When MIT CSAIL PhD student Mark Hamilton saw the "Rembrandt and Velazquez" exhibit in Amsterdam's Rijksmuseum last year, he was surprised to see that some works of art that have no connection on paper, can look eerily similar in reality.
The show's curators had paired Francisco de Zurbarán's The Martyrdom of Saint Serapion, a 17th century Spanish religious painting, with Jan Asselijn's The Threatened Swan, a Dutch canvass from a similar age. While the artists never met each other during their lives, the two works show some clear visual resemblance.
It got Hamilton thinking about the other hidden links that could be uncovered in the history of art. The researcher and his team, in partnership with Microsoft, have now unveiled a new algorithm that takes image retrieval technology a step further, to run through millions of paintings across thousands of years and find unexpected parallels in themes, motifs, and visual styles.
Dubbed "MosAIc", the system is currently running on the databases of works from the Metropolitan Museum of Art and the Rijksmuseum. From a single image, the tool can uncover connections in whatever culture or media the user is interested in, and quickly reach a number of closest possible works that match the original query.
MosAIc, for instance, was presented with the Dutch Double Face Banyan, an anonymous item of clothing from the late 18th century, and found similarities with a Chinese ceramic figurine. The connection can be traced to the flow of porcelain and iconography from Chinese to Dutch markets between the 16th and 20th centuries.
To develop MosAIc, the research team used an image retrieval system and the well-known "k-nearest neighbors" (KNN) algorithm, which is widely used to find objects based on similarity, for product recommendation for example.
Typically, however, image retrieval systems that are enabled by the KNN algorithm present some limitations. The scope of a query is effectively limited: in the case of paintings, users could only ask for similar artwork from a specific artist. Or, they could run so-called "unconditional" queries, and gradually filter their way through results until they got an accurate answer, a process that is costly and time consuming.
Hamilton and his team, instead, created a conditional image retrieval system (CIR), which delegates the filtering to the algorithm. The researchers still used the KNN algorithm, but enabled it to add "conditions", like texture, content, color or pose, while the program is running, until it reaches the closest match for the original query.
The process is called a conditional KNN tree: the algorithm groups similar images together in a tree-like structure, and starting from the trunk, applies new filters as it climbs up, following the most promising branch until it finds the most accurate image.
SEE: Managing AI and ML in the enterprise 2020: Tech leaders increase project development and implementation (TechRepublic Premium)
Hamilton said: "Restricting an image retrieval system to particular subsets of images can yield new insights into relationships in the visual world. We aim to encourage a new level of engagement with creative artifacts."
While recognizing that the technology does not break speed records, the team of researchers said that CIR can improve result diversity in a simple and efficient way.
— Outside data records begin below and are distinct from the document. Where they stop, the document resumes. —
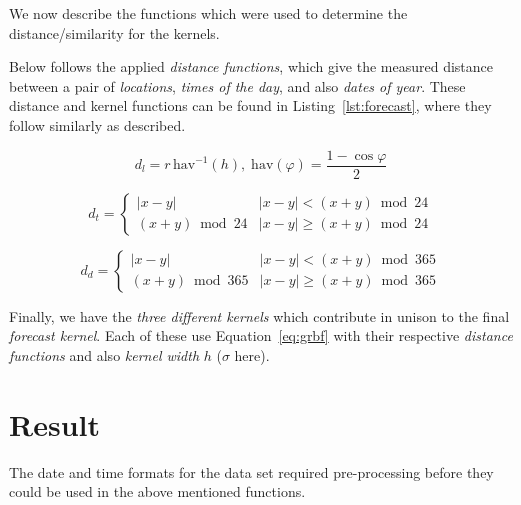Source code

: \documentclass[a4paper, twocolumn]{article}
\begin{document}
    We now describe the functions which were used to determine the distance/similarity for the kernels.

    Below follows the applied \emph{distance functions}, which give the measured distance between a pair of \emph{locations}, \emph{times of the day}, and also \emph{dates of year}. These distance and kernel functions can be found in Listing~\ref{lst:forecast}, where they follow similarly as described.

    \begin{equation*} \label{eq:location}
    d_l = r\, \mathrm{hav}^{-1}(h),\; \mathrm{hav}(\varphi) = \frac{1 - \cos\varphi}{2}
    \end{equation*}
    
    
    
    \begin{equation*} \label{eq:time}
    d_t = \begin{cases}
    |x - y| & |x - y| < (x + y) \bmod 24\\
    (x + y) \bmod 24 & |x - y| \geq (x + y) \bmod 24
    \end{cases}
    \end{equation*}

   

    \begin{equation*} \label{eq:day}
    d_d = \begin{cases}
    |x - y| & |x - y| < (x + y) \bmod 365\\
    (x + y) \bmod 365 & |x - y| \geq (x + y) \bmod 365
    \end{cases}
    \end{equation*}

   
    

    Finally, we have the \emph{three different kernels} which contribute in unison to the final \emph{forecast kernel}. Each of these use Equation~\ref{eq:grbf} with their respective \emph{distance functions} and also \emph{kernel width} \(h\) (\(\sigma\) here).


    \section{Result}

    The date and time formats for the data set required pre-processing before they could be used in the above mentioned functions.
    
\end{document}
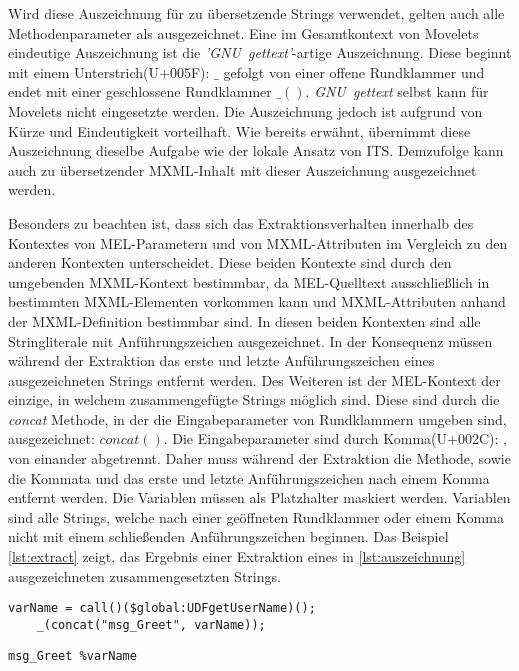 \autocite[Vgl.][]{Nitschkowski.2018h}
Wird diese Auszeichnung für zu übersetzende Strings verwendet, gelten auch alle Methodenparameter als ausgezeichnet. Eine im Gesamtkontext von Movelets eindeutige Auszeichnung ist die \mbox{\textit{'GNU gettext'}}-artige Auszeichnung. Diese beginnt mit einem Unterstrich(U+005F): $\_$ gefolgt von einer offene Rundklammer und endet mit einer geschlossene Rundklammer $\_()$. \mbox{\textit{GNU gettext}} selbst kann für Movelets nicht eingesetzte werden.
\autocite[Vgl.][]{GNU.}
Die Auszeichnung jedoch ist aufgrund von Kürze und Eindeutigkeit vorteilhaft. Wie bereits erwähnt, übernimmt diese Auszeichnung dieselbe Aufgabe wie der lokale Ansatz von \ac{ITS}. Demzufolge kann auch zu übersetzender \ac{MXML}-Inhalt mit dieser Auszeichnung ausgezeichnet werden.
\par
Besonders zu beachten ist, dass sich das Extraktionsverhalten innerhalb des Kontextes von \ac{MEL}-Parametern und von \ac{MXML}-Attributen im Vergleich zu den anderen Kontexten unterscheidet. Diese beiden Kontexte sind durch den umgebenden \ac{MXML}-Kontext bestimmbar, da \ac{MEL}-Quelltext ausschließlich in bestimmten \ac{MXML}-Elementen vorkommen kann und \ac{MXML}-Attributen anhand der \ac{MXML}-Definition bestimmbar sind.
\autocite[Vgl.][]{Nitschkowski.2015b}
In diesen beiden Kontexten sind alle Stringliterale mit Anführungszeichen ausgezeichnet.
\autocite[Vgl.][]{Bray.2008}
\autocite[Vgl.][]{Nitschkowski.2018g}
In der Konsequenz müssen während der Extraktion das erste und letzte Anführungszeichen eines ausgezeichneten Strings entfernt werden. Des Weiteren ist der \ac{MEL}-Kontext der einzige, in welchem zusammengefügte Strings möglich sind. Diese sind durch die \mbox{\textit{concat}} Methode, in der die Eingabeparameter von Rundklammern umgeben sind, ausgezeichnet: \mbox{$concat()$}. Die Eingabeparameter sind durch Komma(U+002C): $,$ von einander abgetrennt.
\autocite[Vgl.][]{Nitschkowski.2018f}
Daher muss während der Extraktion die Methode, sowie die Kommata und das erste und letzte Anführungszeichen nach einem Komma entfernt werden. Die Variablen müssen als Platzhalter maskiert werden. Variablen sind alle Strings, welche nach einer geöffneten Rundklammer oder einem Komma nicht mit einem schließenden Anführungszeichen beginnen. Das Beispiel \ref{lst:extract} zeigt, das Ergebnis einer Extraktion eines in \ref{lst:auszeichnung} ausgezeichneten zusammengesetzten Strings.
\begin{lstlisting}[caption={Ausgezeichneter zusammengesetzter String}, label={lst:auszeichnung}]
	varName = call()($global:UDFgetUserName)();
	_(concat("msg_Greet", varName));
\end{lstlisting}
\begin{lstlisting}[caption={Extrahierter zusammengesetzter String},
	label={lst:extract}]
	msg_Greet %varName
\end{lstlisting}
And the new technology is not limited to artwork queries. Hamilton and his colleagues anticipate a number of applications for the new algorithm, including using MosAIc to better study deepfakes, and particularly where deepfakes most struggle to model reality.
The algorithm, while working its way to the top of the tree to find an image that best matches a real picture, at the same time leaves behind – on its branches – the pictures that it believes fail to represent the original input.
By going back to those branches, the researchers could visualize which images are deepfakes, as well as which conditions, or filters, convinced the algorithm to leave them behind – typically, because the deepfake failed to accurately represent a certain element of reality, like a microphone or a hat.
Although sometimes invisible to the human eye, those "blind spots" are what distinguish a sophisticated deepfake from a genuine image.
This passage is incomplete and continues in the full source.